Em meio às dificuldades e agruras de vidas sofridas e de caminhos cheios de percalços, elas foram buscar na luta diária seu lugar ao sol. No ambiente hostil do Nordeste brasileiro, onde o machismo, mais do que em qualquer outra região do país, se faz presente e tenta impor limites, três mulheres percorreram seus caminhos com determinação, paixão e muita integridade.

Não foi fácil. Uma foi criada apenas pela mãe, no ermo do Sertão de Alagoas. A outra chegou a rebocar a casa de taipa com as próprias mãos. A terceira se viu demitida e sem perspectiva para sustentar a filha pequena. Foi o destino que uniu Josefa Santos, 44, Marinete do Nascimento, 50, e Silvana de Moraes, 46, todas moradoras e comerciantes do Village Campestre, bairro da periferia da parte alta de Maceió, marcado pela vulnerabilidade social.

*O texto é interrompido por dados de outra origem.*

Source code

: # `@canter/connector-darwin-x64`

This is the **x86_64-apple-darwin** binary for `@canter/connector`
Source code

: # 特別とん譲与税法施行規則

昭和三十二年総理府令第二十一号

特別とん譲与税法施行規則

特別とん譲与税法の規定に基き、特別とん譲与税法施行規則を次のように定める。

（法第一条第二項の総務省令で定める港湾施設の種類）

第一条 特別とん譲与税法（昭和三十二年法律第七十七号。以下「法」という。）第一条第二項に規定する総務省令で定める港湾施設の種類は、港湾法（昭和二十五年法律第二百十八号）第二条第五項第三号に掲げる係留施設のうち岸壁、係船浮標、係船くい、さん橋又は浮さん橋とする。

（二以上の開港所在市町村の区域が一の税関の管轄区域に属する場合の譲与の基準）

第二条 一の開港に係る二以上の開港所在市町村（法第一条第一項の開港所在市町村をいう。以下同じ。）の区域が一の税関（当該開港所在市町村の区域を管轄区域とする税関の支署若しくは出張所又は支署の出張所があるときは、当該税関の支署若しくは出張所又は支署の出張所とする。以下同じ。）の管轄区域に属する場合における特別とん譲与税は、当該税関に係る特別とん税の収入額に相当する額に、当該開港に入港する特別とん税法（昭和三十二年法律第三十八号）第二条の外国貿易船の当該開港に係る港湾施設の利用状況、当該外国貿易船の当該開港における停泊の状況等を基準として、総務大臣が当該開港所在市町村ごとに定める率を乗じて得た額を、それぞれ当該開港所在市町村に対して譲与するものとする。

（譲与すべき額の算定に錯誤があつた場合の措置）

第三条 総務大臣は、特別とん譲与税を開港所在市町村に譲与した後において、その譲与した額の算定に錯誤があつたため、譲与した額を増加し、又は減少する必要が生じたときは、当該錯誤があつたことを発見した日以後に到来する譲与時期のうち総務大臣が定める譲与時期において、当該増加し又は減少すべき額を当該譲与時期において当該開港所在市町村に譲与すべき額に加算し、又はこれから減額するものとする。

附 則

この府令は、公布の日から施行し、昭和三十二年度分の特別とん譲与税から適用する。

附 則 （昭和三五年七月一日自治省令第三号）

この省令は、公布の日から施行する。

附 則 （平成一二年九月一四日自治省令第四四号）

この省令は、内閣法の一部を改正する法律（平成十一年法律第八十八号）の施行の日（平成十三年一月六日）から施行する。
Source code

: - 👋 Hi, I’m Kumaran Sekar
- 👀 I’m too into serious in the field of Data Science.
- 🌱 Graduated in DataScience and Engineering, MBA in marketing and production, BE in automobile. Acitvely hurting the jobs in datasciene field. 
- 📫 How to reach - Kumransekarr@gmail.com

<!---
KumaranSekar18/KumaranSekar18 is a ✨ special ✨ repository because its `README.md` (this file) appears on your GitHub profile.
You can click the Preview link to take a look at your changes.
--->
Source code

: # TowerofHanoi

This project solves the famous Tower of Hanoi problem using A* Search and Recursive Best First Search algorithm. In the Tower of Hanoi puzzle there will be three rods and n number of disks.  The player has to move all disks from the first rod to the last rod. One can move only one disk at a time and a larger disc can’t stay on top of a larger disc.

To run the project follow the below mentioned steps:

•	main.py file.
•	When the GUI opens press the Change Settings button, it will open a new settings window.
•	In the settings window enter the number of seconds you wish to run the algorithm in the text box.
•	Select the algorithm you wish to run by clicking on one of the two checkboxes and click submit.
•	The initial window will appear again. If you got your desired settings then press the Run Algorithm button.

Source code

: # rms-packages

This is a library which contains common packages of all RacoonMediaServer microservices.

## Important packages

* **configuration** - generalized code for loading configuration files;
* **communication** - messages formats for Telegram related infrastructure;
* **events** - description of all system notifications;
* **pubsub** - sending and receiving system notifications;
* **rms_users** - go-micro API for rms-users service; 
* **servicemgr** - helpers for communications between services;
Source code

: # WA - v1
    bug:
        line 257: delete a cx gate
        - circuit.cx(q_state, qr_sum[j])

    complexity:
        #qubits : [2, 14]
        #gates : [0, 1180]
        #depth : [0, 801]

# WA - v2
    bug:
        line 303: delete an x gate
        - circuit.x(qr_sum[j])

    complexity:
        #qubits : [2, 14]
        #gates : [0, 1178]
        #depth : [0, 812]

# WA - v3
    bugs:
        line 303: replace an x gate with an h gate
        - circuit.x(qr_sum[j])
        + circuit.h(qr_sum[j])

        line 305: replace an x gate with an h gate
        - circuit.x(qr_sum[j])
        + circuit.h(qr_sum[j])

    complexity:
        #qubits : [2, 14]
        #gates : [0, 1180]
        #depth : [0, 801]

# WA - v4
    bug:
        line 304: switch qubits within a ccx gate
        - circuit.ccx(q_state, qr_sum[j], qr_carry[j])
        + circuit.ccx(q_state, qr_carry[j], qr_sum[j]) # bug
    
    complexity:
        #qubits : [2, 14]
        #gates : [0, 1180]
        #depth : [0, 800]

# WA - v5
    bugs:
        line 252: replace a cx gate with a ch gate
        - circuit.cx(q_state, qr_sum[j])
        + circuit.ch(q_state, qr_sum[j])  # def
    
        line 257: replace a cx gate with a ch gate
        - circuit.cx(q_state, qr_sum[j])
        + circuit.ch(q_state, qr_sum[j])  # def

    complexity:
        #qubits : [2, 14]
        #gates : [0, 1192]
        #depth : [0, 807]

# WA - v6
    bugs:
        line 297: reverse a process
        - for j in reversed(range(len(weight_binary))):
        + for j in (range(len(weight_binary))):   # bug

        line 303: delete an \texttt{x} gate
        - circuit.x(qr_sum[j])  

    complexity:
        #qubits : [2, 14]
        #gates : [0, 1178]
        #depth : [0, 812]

Após anos de muita batalha, as três comerciantes se viram unidas pelo Crediamigo, o programa de microcrédito do Banco do Nordeste que facilita o acesso ao crédito a pequenos empreendedores e promove a inclusão financeira de um público que vive à margem do sistema.

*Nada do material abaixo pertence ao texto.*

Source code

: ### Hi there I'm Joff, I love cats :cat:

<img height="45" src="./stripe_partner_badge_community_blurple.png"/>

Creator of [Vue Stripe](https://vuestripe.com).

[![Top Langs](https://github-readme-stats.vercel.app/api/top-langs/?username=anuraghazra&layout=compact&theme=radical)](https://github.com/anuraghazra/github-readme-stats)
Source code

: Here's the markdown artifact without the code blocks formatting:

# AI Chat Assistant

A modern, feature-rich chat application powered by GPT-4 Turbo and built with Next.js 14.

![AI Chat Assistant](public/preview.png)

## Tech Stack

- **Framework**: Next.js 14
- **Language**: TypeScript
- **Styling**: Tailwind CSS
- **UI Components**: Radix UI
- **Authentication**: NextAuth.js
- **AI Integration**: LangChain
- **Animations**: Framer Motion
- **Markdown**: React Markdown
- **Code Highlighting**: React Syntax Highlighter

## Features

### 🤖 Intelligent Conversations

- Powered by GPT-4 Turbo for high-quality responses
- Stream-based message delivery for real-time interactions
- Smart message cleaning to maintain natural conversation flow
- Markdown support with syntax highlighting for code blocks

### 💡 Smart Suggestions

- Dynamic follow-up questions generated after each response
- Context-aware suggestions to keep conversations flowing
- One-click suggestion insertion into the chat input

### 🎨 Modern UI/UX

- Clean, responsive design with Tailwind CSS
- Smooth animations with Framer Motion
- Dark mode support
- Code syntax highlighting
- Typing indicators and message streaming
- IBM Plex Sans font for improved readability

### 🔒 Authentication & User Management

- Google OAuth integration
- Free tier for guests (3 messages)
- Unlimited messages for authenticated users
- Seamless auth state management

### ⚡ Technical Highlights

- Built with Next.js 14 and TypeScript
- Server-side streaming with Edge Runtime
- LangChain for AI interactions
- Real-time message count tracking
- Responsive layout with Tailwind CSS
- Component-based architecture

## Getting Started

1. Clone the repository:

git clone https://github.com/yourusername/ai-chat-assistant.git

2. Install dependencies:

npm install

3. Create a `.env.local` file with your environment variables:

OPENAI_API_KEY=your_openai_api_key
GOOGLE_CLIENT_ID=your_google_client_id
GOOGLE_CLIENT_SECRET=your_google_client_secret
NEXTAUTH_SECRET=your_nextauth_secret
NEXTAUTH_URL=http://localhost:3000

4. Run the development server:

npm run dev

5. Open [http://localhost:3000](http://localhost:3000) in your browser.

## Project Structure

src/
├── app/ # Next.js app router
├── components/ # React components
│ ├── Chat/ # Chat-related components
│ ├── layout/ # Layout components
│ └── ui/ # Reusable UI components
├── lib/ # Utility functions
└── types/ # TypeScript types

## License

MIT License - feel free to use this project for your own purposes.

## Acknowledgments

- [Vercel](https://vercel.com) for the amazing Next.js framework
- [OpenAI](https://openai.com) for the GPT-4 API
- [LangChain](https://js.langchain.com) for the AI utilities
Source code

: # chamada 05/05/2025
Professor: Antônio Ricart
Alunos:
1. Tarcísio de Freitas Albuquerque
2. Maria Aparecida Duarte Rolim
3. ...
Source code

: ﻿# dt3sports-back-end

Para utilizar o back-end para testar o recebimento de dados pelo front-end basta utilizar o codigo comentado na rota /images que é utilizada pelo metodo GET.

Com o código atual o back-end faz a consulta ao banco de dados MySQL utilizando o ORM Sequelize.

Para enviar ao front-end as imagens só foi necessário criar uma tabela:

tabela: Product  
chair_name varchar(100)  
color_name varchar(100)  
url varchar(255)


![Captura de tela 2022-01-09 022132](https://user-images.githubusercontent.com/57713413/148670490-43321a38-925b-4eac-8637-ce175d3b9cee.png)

No Mês da Mulher, o TNH1 homenageia as mulheres livres, batalhadoras e vencedoras, mostrando histórias e exemplos de força e superação, e a importância do olhar sensível de instituições financeiras como o Banco do Nordeste, que enxergam nos menos favorecidos que compõem o mercado informal uma força capaz de movimentar um setor da economia do país.

Valores pequenos de uma economia miúda, mas suficiente para transformar mulheres como Josefa, Marinete e Silvana em gigantes do mercado empreendedor.

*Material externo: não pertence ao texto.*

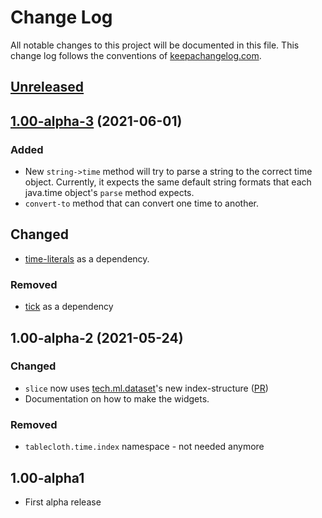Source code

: # Change Log
All notable changes to this project will be documented in this file. This change log follows the conventions of [keepachangelog.com](http://keepachangelog.com/).

## [Unreleased]

## [1.00-alpha-3] (2021-06-01)
### Added
- New `string->time` method will try to parse a string to the correct
  time object. Currently, it expects the same default string formats
  that each java.time object's `parse` method expects.
- `convert-to` method that can convert one time to another.

## Changed
- [time-literals](https://github.com/henryw374/time-literals) as a
  dependency.

### Removed
- [tick](https://github.com/juxt/tick) as a dependency

## 1.00-alpha-2 (2021-05-24)
### Changed
- `slice` now uses [tech.ml.dataset](https://github.com/techascent/tech.ml.dataset)'s new index-structure ([PR](https://github.com/techascent/tech.ml.dataset/pull/214))
- Documentation on how to make the widgets.

### Removed
- `tablecloth.time.index` namespace - not needed anymore

## 1.00-alpha1
- First alpha release

[Unreleased]: https://github.com/scicloj/tablecloth.time/compare/1.00-alpha-3...HEAD
[1.00-alpha-3]: https://github.com/scicloj/tablecloth.time/compare/1.00-alpha-2...1.00-alpha3
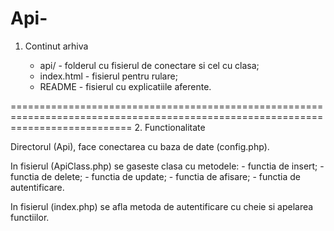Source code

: # Api-

1. Continut arhiva

	- api/ - folderul cu fisierul de conectare si cel cu clasa;
	- index.html - fisierul pentru rulare;
	- README - fisierul cu explicatiile aferente.
	
=================================================================================================================================
2. Functionalitate

Directorul (Api), face conectarea cu baza de date (config.php).


In fisierul (ApiClass.php) se gaseste clasa cu metodele:
	 - functia de insert;
	 - functia de delete;
	 - functia de update;
	 - functia de afisare;
	 - functia de autentificare.
	 

In fisierul (index.php) se afla metoda de autentificare cu cheie si apelarea functiilor.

Nos pertences que seguiam na mudança dela e do marido rumo a Maceió, em cima de um caminhão, constavam “quatro coisinhas”, umas panelas, um colchão e uma burrinha. Recém-casados, vindos do Sertão de Santana do Ipanema, mais precisamente dos confins do Sítio Queimada do Rio, Marinete e o marido enxergavam naquela burrinha o meio de sobrevivência em Maceió.

Cortador de cana, o marido poderia reforçar a renda como carroceiro. A burrinha que pastava na aridez sertaneja não teria vida fácil na capital. Arrastaria a carroça com o dono em cima, mais algumas latas cheias d’água, para abastecer as casas cujo sistema da Casal não contemplava.

Criada na roça, debaixo de sol tórrido, Marinete da Silva do Nascimento cresceu plantando feijão, milho, abóbora e palma para o gado. Sob a rigidez do pai, não vivenciou a fase do namoro, tendo pouco contato com o futuro marido. “Eu ficava dentro de casa ouvindo meu marido, que na época era meu namorado, conversando com meu pai”, conta Marinete, hoje aos 50 anos.

Ela só estudou até a 3ª série. “A partir da 4ª série, era na cidade, em Santana do Ipanema, mas meu pai não deixava porque não queria que as filhas dele virassem ‘mulher da vida’”.

O casamento para Marinete também significava liberdade, a possibilidade de uma vida diferente daquela que levava em meio ao ermo sertanejo.

Chegou em Maceió em 1993 com o marido e o filho recém-nascido que adotaram, e foram morar em uma casa de taipa. “Era uma casinha pequena, tão feia”, conta sorrindo. Nos primeiros dias, enquanto o marido trabalhava de carroceiro, ela, com as próprias mãos, rebocou com barro todas as paredes da casa.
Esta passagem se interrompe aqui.